── DATA FOR THIS EXERCISE
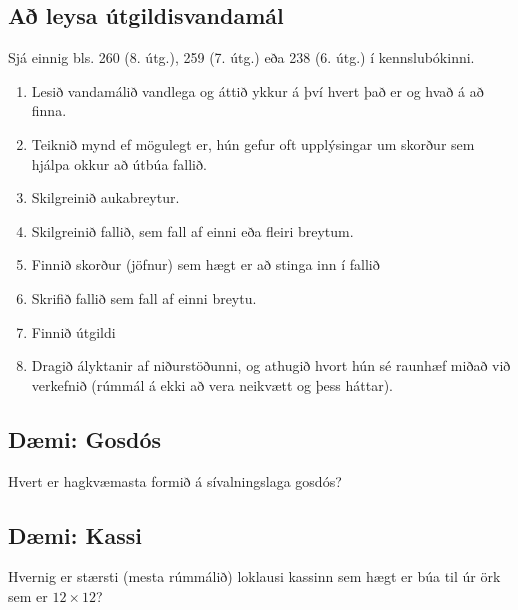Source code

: \documentclass[a4paper,10pt,icelandic]{sphinxmanual}
\begin{document}
\subsection{Að leysa útgildisvandamál}
\label{kafli05:a-leysa-utgildisvandamal}
Sjá einnig bls. 260 (8. útg.), 259 (7. útg.) eða 238 (6. útg.) í kennslubókinni.
\begin{enumerate}
\item {} 
Lesið vandamálið vandlega og áttið ykkur á því hvert það er og
hvað á að finna.

\item {} 
Teiknið mynd ef mögulegt er, hún gefur oft upplýsingar um skorður
sem hjálpa okkur að útbúa fallið.

\item {} 
Skilgreinið aukabreytur.

\item {} 
Skilgreinið fallið, sem fall af einni eða fleiri breytum.

\item {} 
Finnið skorður (jöfnur) sem hægt er að stinga inn í fallið

\item {} 
Skrifið fallið sem fall af einni breytu.

\item {} 
Finnið útgildi

\item {} 
Dragið ályktanir af niðurstöðunni, og athugið hvort hún sé
raunhæf miðað við verkefnið (rúmmál á ekki að vera neikvætt og
þess háttar).

\end{enumerate}


\subsection{Dæmi: Gosdós}
\label{kafli05:daemi-gosdos}
Hvert er hagkvæmasta formið á sívalningslaga gosdós?



\subsection{Dæmi: Kassi}
\label{kafli05:daemi-kassi}
Hvernig er stærsti (mesta rúmmálið) loklausi kassinn sem hægt er búa til úr
örk sem er \(12 \times 12\)?
\end{document}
────
Keep only the lines from the one containing "Skilgreinið aukabreytur." through the final line of the records, and transcribe them exactly.

Skilgreinið aukabreytur.

\item {} 
Skilgreinið fallið, sem fall af einni eða fleiri breytum.

\item {} 
Finnið skorður (jöfnur) sem hægt er að stinga inn í fallið

\item {} 
Skrifið fallið sem fall af einni breytu.

\item {} 
Finnið útgildi

\item {} 
Dragið ályktanir af niðurstöðunni, og athugið hvort hún sé
raunhæf miðað við verkefnið (rúmmál á ekki að vera neikvætt og
þess háttar).

\end{enumerate}


\subsection{Dæmi: Gosdós}
\label{kafli05:daemi-gosdos}
Hvert er hagkvæmasta formið á sívalningslaga gosdós?



\subsection{Dæmi: Kassi}
\label{kafli05:daemi-kassi}
Hvernig er stærsti (mesta rúmmálið) loklausi kassinn sem hægt er búa til úr
örk sem er \(12 \times 12\)?
\end{document}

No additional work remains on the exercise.